I never ever feel safe when I am near a cop. I'm never doing anything illegal, bit of a goody two-shoes actually, but being near a New York City cop fills me with dread.

This, I think, is the exact intent of S-A-F laws, and of the open violence directed at Occupy. The goal is a terrified, quiescent public that will flee at the sight of law enforcement.
posted by ryanshepard at 9:55 AM on October 15, 2012 [9 favorites]


If so many of the cops face a moral dilemma in the execution of 250s, why aren't more of them just filling their quotas by stopping little old white ladies?
posted by jeremy b at 9:56 AM on October 15, 2012 [9 favorites]


The goal is a terrified, quiescent public that will flee at the sight of law enforcement.

I believe the flackspeak version of that is 'respect the police again'.
posted by jaduncan at 9:57 AM on October 15, 2012 [3 favorites]


the overall infiltration of MBA and modern Business type mentalities at the top of political organizations and corporations.

Unfortunately, quotas , or metrics, are necessary in corporations.

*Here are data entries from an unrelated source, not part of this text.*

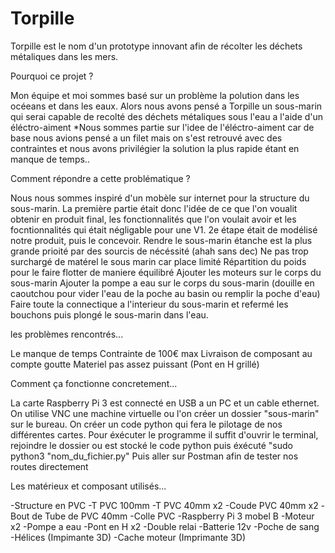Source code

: # Torpille

Torpille est le nom d'un prototype innovant afin de récolter les déchets métaliques dans les mers.

Pourquoi ce projet ?

Mon équipe et moi sommes basé sur un problème la polution dans les océeans et dans les eaux.
Alors nous avons pensé a Torpille un sous-marin qui serai capable de recolté des déchets métaliques sous l'eau a l'aide d'un éléctro-aiment 
*Nous sommes partie sur l'idee de l'éléctro-aiment car de base nous avions pensé a un filet mais on s'est retrouvé avec des contraintes et nous avons privilégier la solution la plus rapide étant en manque de temps.. 

Comment répondre a cette problématique ?

Nous nous sommes inspiré d'un mobèle sur internet pour la structure du sous-marin.
La première partie était donc l'idée de ce que l'on voualit obtenir en produit final, les fonctionnalités que l'on voulait avoir et les focntionnalités qui était négligable pour une V1.
2e étape était de modélisé notre produit, puis le concevoir. Rendre le sous-marin étanche est la plus grande prioité par des sourcis de nécéssité (ahah sans dec)
Ne pas trop surchargé de matérel le sous marin car place limité
Répartition du poids pour le faire flotter de maniere équilibré
Ajouter les moteurs sur le corps du sous-marin 
Ajouter la pompe a eau sur le corps du sous-marin (douille en caoutchou pour vider l'eau de la poche au basin ou remplir la poche d'eau)
Faire toute la connectique a l'interieur du sous-marin et refermé les bouchons puis plongé le sous-marin dans l'eau.

les problèmes rencontrés...

Le manque de temps
Contrainte de 100€ max 
Livraison de composant au compte goutte
Materiel pas assez puissant (Pont en H grillé)

Comment ça fonctionne concretement...

La carte Raspberry Pi 3 est connecté en USB a un PC et un cable ethernet.
On utilise VNC une machine virtuelle ou l'on créer un dossier "sous-marin" sur le bureau. On créer un code python qui fera le pilotage de nos différentes cartes.
Pour éxécuter le programme il suffit d'ouvrir le terminal, rejoindre le dossier ou est stocké le code python puis éxécuté "sudo python3 "nom_du_fichier.py"
Puis aller sur Postman afin de tester nos routes directement 

Les matérieux et composant utilisés...

-Structure en PVC
  -T PVC 100mm
  -T PVC 40mm x2
  -Coude PVC 40mm x2
  -Bout de Tube de PVC 40mm
  -Colle PVC
  -Raspberry Pi 3 mobel B
  -Moteur x2
  -Pompe a eau
  -Pont en H x2
  -Double relai
  -Batterie 12v
  -Poche de sang
  -Hélices (Impimante 3D)
  -Cache moteur (Imprimante 3D)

Obviously they can be abused but we need performance evaluation tools that transcend management bias. Without metrics the manager's drinking buddies always get promoted and women and minorites are the first out the door when layoffs hit.
posted by Ad hominem at 9:59 AM on October 15, 2012 [3 favorites]


I just had a little boggling/satire-is-dead moment. I googled for people used to respect the police and got the following top result:
What is Police Brutality?
www.wisegeek.com/what-is-police-brutality.htm Share
Police brutality is a type of police misconduct in which officers use excessive force. ... be be used for the purpose of physical intimidation or to actually hurt people. ... class, or ethnic group are, for the most part, treated with respect by the police ...
I'm not sure what one could even add to that as a satirical thing.
posted by jaduncan at 10:04 AM on October 15, 2012


I think many people, including people "in the community", agree that this is a neccessary tactic to discourage open air drug deals and disperse the clumps of dealers you get congregating outside every bodega.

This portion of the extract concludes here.